Stored entries
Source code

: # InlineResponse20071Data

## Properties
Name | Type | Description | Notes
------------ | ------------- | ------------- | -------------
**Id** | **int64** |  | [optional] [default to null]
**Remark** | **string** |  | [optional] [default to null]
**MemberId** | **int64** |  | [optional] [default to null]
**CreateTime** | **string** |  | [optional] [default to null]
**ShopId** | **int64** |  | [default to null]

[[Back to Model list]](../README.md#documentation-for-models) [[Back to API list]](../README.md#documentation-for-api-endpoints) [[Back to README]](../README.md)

### EXERCISE DETAILS:
A complete, exact copy of the records is what is needed.

### RESULT OF THE EXERCISE:
Source code

: # InlineResponse20071Data

## Properties
Name | Type | Description | Notes
------------ | ------------- | ------------- | -------------
**Id** | **int64** |  | [optional] [default to null]
**Remark** | **string** |  | [optional] [default to null]
**MemberId** | **int64** |  | [optional] [default to null]
**CreateTime** | **string** |  | [optional] [default to null]
**ShopId** | **int64** |  | [default to null]

[[Back to Model list]](../README.md#documentation-for-models) [[Back to API list]](../README.md#documentation-for-api-endpoints) [[Back to README]](../README.md)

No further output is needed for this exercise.